– Но не в нашем случае, – возразил Дрейк. – И Хигли, и Дженнингс высоко ее ценили. Мне кажется, оба были в нее влюблены. Роуз Фарр нравился Уэсли. Кто-то настучал об этом его жене. Та использовала эту возможность для того, чтобы наложить лапу на собственность Дженнингса, вынудив его продать свою долю в бизнесе. Вы знаете, как все это делается. Когда брак распадается и мужчина рассказывает свою часть истории, у него это получается весьма неловко и неубедительно, поскольку он попросту не запоминает всех пустяков, из которых складывается повседневная семейная жизнь. Но когда на свидетельское место выходит вторая половина, история получается весьма цветастой и драматической, ибо жена никогда не забывает случаев, когда муж рявкнул на нее из-за непришитой пуговицы или в сердцах врезал кулаком по столу.
Делла Стрит, улыбаясь, сказала:
– В этой части, Пол, ты можешь быть предельно краток.
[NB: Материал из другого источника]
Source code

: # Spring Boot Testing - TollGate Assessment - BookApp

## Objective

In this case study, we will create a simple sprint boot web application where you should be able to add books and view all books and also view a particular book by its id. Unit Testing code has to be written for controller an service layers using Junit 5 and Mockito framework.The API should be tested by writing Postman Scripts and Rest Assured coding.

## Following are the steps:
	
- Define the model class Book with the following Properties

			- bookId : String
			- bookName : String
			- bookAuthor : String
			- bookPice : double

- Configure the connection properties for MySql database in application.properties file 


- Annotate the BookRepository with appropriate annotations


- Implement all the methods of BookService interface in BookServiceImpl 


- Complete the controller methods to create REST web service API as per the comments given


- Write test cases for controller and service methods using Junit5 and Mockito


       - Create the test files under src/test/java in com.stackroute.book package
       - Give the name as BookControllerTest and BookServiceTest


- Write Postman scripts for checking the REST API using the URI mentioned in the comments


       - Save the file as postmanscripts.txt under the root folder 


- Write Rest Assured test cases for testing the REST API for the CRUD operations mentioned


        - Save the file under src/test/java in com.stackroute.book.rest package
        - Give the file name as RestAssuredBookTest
– Черт, но ведь это правда! – воскликнул Дрейк. – Любая женщина, заведя блокнот и занося, скажем, в течение двух месяцев всякие пустяки из обычной рутины семейной жизни, может выставить дражайшего супруга полной скотиной и монстром, при этом лишь слегка приукрасив факты. Словом, как бы то ни было, жена Уэсли Дженнингса оказалась именно такой сучкой. Ей нужны были деньги, много денег, очень много денег. Она хотела, чтобы партнерство распалось и чтобы Дженнингс ликвидировал свою часть, превратив ее в наличность, которая досталась бы ей. И Дженнингс крутился как мог. С помощью Роуз Фарр он пытался накопить как можно больше денег в секретном фонде, чтобы заплатить жене приличные отступные. Роуз Фарр, хорошо знавшая все входы и выходы в их бизнесе, помогала Дженнингсу. Они, разумеется, планировали пожениться, как только Дженнингс получит развод и уладит все имущественные и денежные дела с бывшей женой. А миссис Дженнингс в это время очень грамотно держала мужа за глотку, выкачивая из него все больше и больше денег.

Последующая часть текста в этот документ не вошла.